=== WORK ORDER ===
In the listing below, find the line that contains "In a world where nebula and loki" and the line that contains "In a world where rocketraccoon". Quote both and every line between them, exactly, and nothing more.

=== INPUT DATA ===
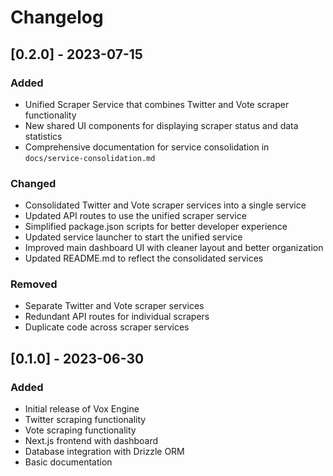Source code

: # Changelog

## [0.2.0] - 2023-07-15

### Added
- Unified Scraper Service that combines Twitter and Vote scraper functionality
- New shared UI components for displaying scraper status and data statistics
- Comprehensive documentation for service consolidation in `docs/service-consolidation.md`

### Changed
- Consolidated Twitter and Vote scraper services into a single service
- Updated API routes to use the unified scraper service
- Simplified package.json scripts for better developer experience
- Updated service launcher to start the unified service
- Improved main dashboard UI with cleaner layout and better organization
- Updated README.md to reflect the consolidated services

### Removed
- Separate Twitter and Vote scraper services
- Redundant API routes for individual scrapers
- Duplicate code across scraper services

## [0.1.0] - 2023-06-30

### Added
- Initial release of Vox Engine
- Twitter scraping functionality
- Vote scraping functionality
- Next.js frontend with dashboard
- Database integration with Drizzle ORM
- Basic documentation 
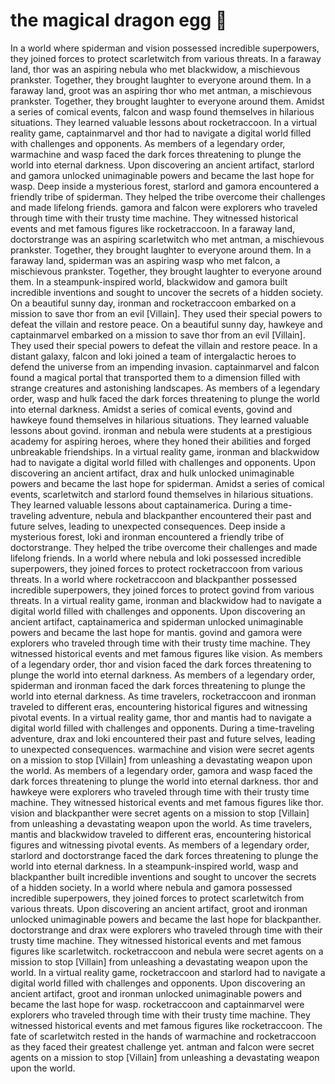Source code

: # the magical dragon egg :helicopter: 

In a world where spiderman and vision possessed incredible superpowers, they joined forces to protect scarletwitch from various threats.
In a faraway land, thor was an aspiring nebula who met blackwidow, a mischievous prankster. Together, they brought laughter to everyone around them.
In a faraway land, groot was an aspiring thor who met antman, a mischievous prankster. Together, they brought laughter to everyone around them.
Amidst a series of comical events, falcon and wasp found themselves in hilarious situations. They learned valuable lessons about rocketraccoon.
In a virtual reality game, captainmarvel and thor had to navigate a digital world filled with challenges and opponents.
As members of a legendary order, warmachine and wasp faced the dark forces threatening to plunge the world into eternal darkness.
Upon discovering an ancient artifact, starlord and gamora unlocked unimaginable powers and became the last hope for wasp.
Deep inside a mysterious forest, starlord and gamora encountered a friendly tribe of spiderman. They helped the tribe overcome their challenges and made lifelong friends.
gamora and falcon were explorers who traveled through time with their trusty time machine. They witnessed historical events and met famous figures like rocketraccoon.
In a faraway land, doctorstrange was an aspiring scarletwitch who met antman, a mischievous prankster. Together, they brought laughter to everyone around them.
In a faraway land, spiderman was an aspiring wasp who met falcon, a mischievous prankster. Together, they brought laughter to everyone around them.
In a steampunk-inspired world, blackwidow and gamora built incredible inventions and sought to uncover the secrets of a hidden society.
On a beautiful sunny day, ironman and rocketraccoon embarked on a mission to save thor from an evil [Villain]. They used their special powers to defeat the villain and restore peace.
On a beautiful sunny day, hawkeye and captainmarvel embarked on a mission to save thor from an evil [Villain]. They used their special powers to defeat the villain and restore peace.
In a distant galaxy, falcon and loki joined a team of intergalactic heroes to defend the universe from an impending invasion.
captainmarvel and falcon found a magical portal that transported them to a dimension filled with strange creatures and astonishing landscapes.
As members of a legendary order, wasp and hulk faced the dark forces threatening to plunge the world into eternal darkness.
Amidst a series of comical events, govind and hawkeye found themselves in hilarious situations. They learned valuable lessons about govind.
ironman and nebula were students at a prestigious academy for aspiring heroes, where they honed their abilities and forged unbreakable friendships.
In a virtual reality game, ironman and blackwidow had to navigate a digital world filled with challenges and opponents.
Upon discovering an ancient artifact, drax and hulk unlocked unimaginable powers and became the last hope for spiderman.
Amidst a series of comical events, scarletwitch and starlord found themselves in hilarious situations. They learned valuable lessons about captainamerica.
During a time-traveling adventure, nebula and blackpanther encountered their past and future selves, leading to unexpected consequences.
Deep inside a mysterious forest, loki and ironman encountered a friendly tribe of doctorstrange. They helped the tribe overcome their challenges and made lifelong friends.
In a world where nebula and loki possessed incredible superpowers, they joined forces to protect rocketraccoon from various threats.
In a world where rocketraccoon and blackpanther possessed incredible superpowers, they joined forces to protect govind from various threats.
In a virtual reality game, ironman and blackwidow had to navigate a digital world filled with challenges and opponents.
Upon discovering an ancient artifact, captainamerica and spiderman unlocked unimaginable powers and became the last hope for mantis.
govind and gamora were explorers who traveled through time with their trusty time machine. They witnessed historical events and met famous figures like vision.
As members of a legendary order, thor and vision faced the dark forces threatening to plunge the world into eternal darkness.
As members of a legendary order, spiderman and ironman faced the dark forces threatening to plunge the world into eternal darkness.
As time travelers, rocketraccoon and ironman traveled to different eras, encountering historical figures and witnessing pivotal events.
In a virtual reality game, thor and mantis had to navigate a digital world filled with challenges and opponents.
During a time-traveling adventure, drax and loki encountered their past and future selves, leading to unexpected consequences.
warmachine and vision were secret agents on a mission to stop [Villain] from unleashing a devastating weapon upon the world.
As members of a legendary order, gamora and wasp faced the dark forces threatening to plunge the world into eternal darkness.
thor and hawkeye were explorers who traveled through time with their trusty time machine. They witnessed historical events and met famous figures like thor.
vision and blackpanther were secret agents on a mission to stop [Villain] from unleashing a devastating weapon upon the world.
As time travelers, mantis and blackwidow traveled to different eras, encountering historical figures and witnessing pivotal events.
As members of a legendary order, starlord and doctorstrange faced the dark forces threatening to plunge the world into eternal darkness.
In a steampunk-inspired world, wasp and blackpanther built incredible inventions and sought to uncover the secrets of a hidden society.
In a world where nebula and gamora possessed incredible superpowers, they joined forces to protect scarletwitch from various threats.
Upon discovering an ancient artifact, groot and ironman unlocked unimaginable powers and became the last hope for blackpanther.
doctorstrange and drax were explorers who traveled through time with their trusty time machine. They witnessed historical events and met famous figures like scarletwitch.
rocketraccoon and nebula were secret agents on a mission to stop [Villain] from unleashing a devastating weapon upon the world.
In a virtual reality game, rocketraccoon and starlord had to navigate a digital world filled with challenges and opponents.
Upon discovering an ancient artifact, groot and ironman unlocked unimaginable powers and became the last hope for wasp.
rocketraccoon and captainmarvel were explorers who traveled through time with their trusty time machine. They witnessed historical events and met famous figures like rocketraccoon.
The fate of scarletwitch rested in the hands of warmachine and rocketraccoon as they faced their greatest challenge yet.
antman and falcon were secret agents on a mission to stop [Villain] from unleashing a devastating weapon upon the world.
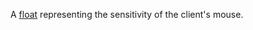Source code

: A [float](https://developer.roblox.com/articles/Numbers "Float") representing the sensitivity of the client's mouse.
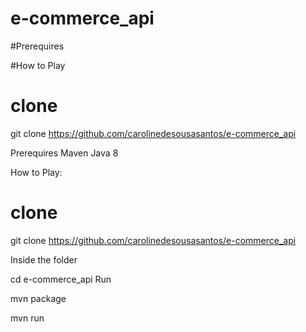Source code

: # e-commerce_api

#Prerequires


#How to Play

# clone
git clone https://github.com/carolinedesousasantos/e-commerce_api

Prerequires
Maven
Java 8

How to Play:

# clone
git clone https://github.com/carolinedesousasantos/e-commerce_api


Inside the folder

cd e-commerce_api
Run

mvn package 

mvn run




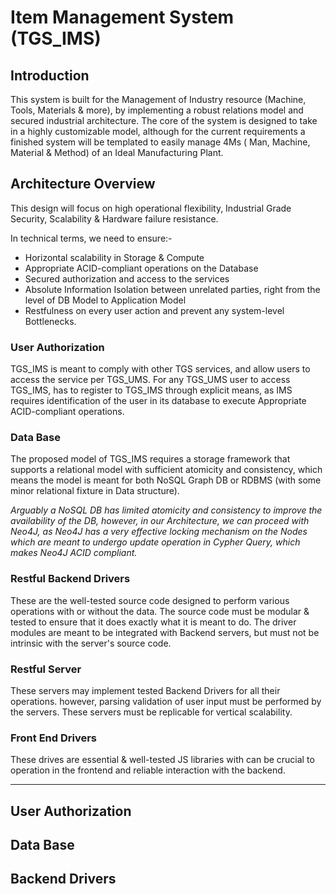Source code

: # Item Management System (TGS_IMS)

## Introduction

This system is built for the Management of Industry resource (Machine, Tools, Materials & more), by implementing a robust relations model and secured industrial architecture.
The core of the system is designed to take in a highly customizable model, although for the current requirements a finished system will be templated to easily manage 4Ms ( Man, Machine, Material & Method) of an Ideal Manufacturing Plant.

## Architecture Overview

This design will focus on high operational flexibility, Industrial Grade Security, Scalability & Hardware failure resistance.

In technical terms, we need to ensure:-
- Horizontal scalability in Storage & Compute
- Appropriate ACID-compliant operations on the Database
- Secured authorization and access to the services
- Absolute Information Isolation between unrelated parties, right from the level of DB Model to Application Model
- Restfulness on every user action and prevent any system-level Bottlenecks.

### User Authorization
TGS_IMS is meant to comply with other TGS services, and allow users to access the service per TGS_UMS. For any TGS_UMS user to access TGS_IMS, has to register to TGS_IMS through explicit means, as IMS requires identification of the user in its database to execute Appropriate ACID-compliant operations.
 
### Data Base
The proposed model of TGS_IMS requires a storage framework that supports a relational model with sufficient atomicity and consistency, which means the model is meant for both NoSQL Graph DB or RDBMS (with some minor relational fixture in Data structure).

*Arguably a NoSQL DB has limited atomicity and consistency to improve the availability of the DB, however, in our Architecture, we can proceed with Neo4J, as Neo4J has a very effective locking mechanism on the Nodes which are meant to undergo update operation in Cypher Query, which makes Neo4J ACID compliant.*
 
### Restful Backend Drivers
These are the well-tested source code designed to perform various operations with or without the data. The source code must be modular & tested to ensure that it does exactly what it is meant to do.
The driver modules are meant to be integrated with Backend servers, but must not be intrinsic with the server's source code.
 
### Restful Server
These servers may implement tested Backend Drivers for all their operations. however, parsing validation of user input must be performed by the servers. These servers must be replicable for vertical scalability.
 
### Front End Drivers
These drives are essential & well-tested JS libraries with can be crucial to operation in the frontend and reliable interaction with the backend.

____

## User Authorization

## Data Base

## Backend Drivers

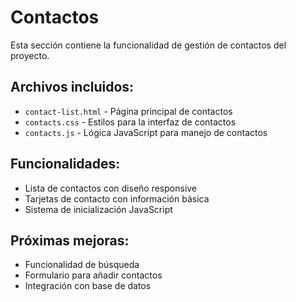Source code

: # Contactos

Esta sección contiene la funcionalidad de gestión de contactos del proyecto.

## Archivos incluidos:

- `contact-list.html` - Página principal de contactos
- `contacts.css` - Estilos para la interfaz de contactos  
- `contacts.js` - Lógica JavaScript para manejo de contactos

## Funcionalidades:

- Lista de contactos con diseño responsive
- Tarjetas de contacto con información básica
- Sistema de inicialización JavaScript

## Próximas mejoras:

- Funcionalidad de búsqueda
- Formulario para añadir contactos
- Integración con base de datos
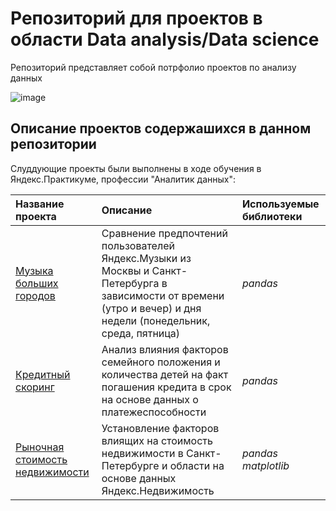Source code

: # Репозиторий для проектов в области Data analysis/Data science

Репозиторий представляет собой потрфолио проектов по анализу данных



![image](https://user-images.githubusercontent.com/22000836/117571400-0c8daa00-b0d7-11eb-9028-3b52a0762d66.png)






## Описание проектов содержашихся в данном репозитории

Слуддующие проекты были выполнены в ходе обучения в Яндекс.Практикуме, профессии "Аналитик данных":


| Название проекта | Описание  | Используемые библиотеки |
|:------------- |:---------------| :------------- |
|[Музыка больших городов](https://github.com/Mamoro85/da_projects/blob/main/0_music_p/cd601912-2c45-429c-b9f1-3ef16fb07a31.ipynb)   | Сравнение предпочтений пользователей Яндекс.Музыки из Москвы и Санкт-Петербурга в зависимости от времени (утро и вечер) и дня недели (понедельник, среда, пятница) |     *pandas*  |
|[Кредитный скоринг](https://github.com/Mamoro85/da_projects/blob/main/1_bank_p/1b8d39be-3845-4530-98bc-5fbcede32611.ipynb)   | Анализ влияния факторов семейного положения и количества детей на факт погашения кредита в срок на основе данных о платежеспособности   |  *pandas*  |
|[Рыночная стоимость недвижимости](https://github.com/Mamoro85/da_projects/blob/main/2_real_estate_p/ae41e8a1-aef6-41ed-9548-3e07bc9ef4a0.ipynb)  | Установление факторов влиящих на стоимость недвижимости в Санкт-Петербурге и области на основе данных Яндекс.Недвижимость     |  *pandas*  *matplotlib* |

=== EXPECTED ANSWER ===
In a world where nebula and loki possessed incredible superpowers, they joined forces to protect rocketraccoon from various threats.
In a world where rocketraccoon and blackpanther possessed incredible superpowers, they joined forces to protect govind from various threats.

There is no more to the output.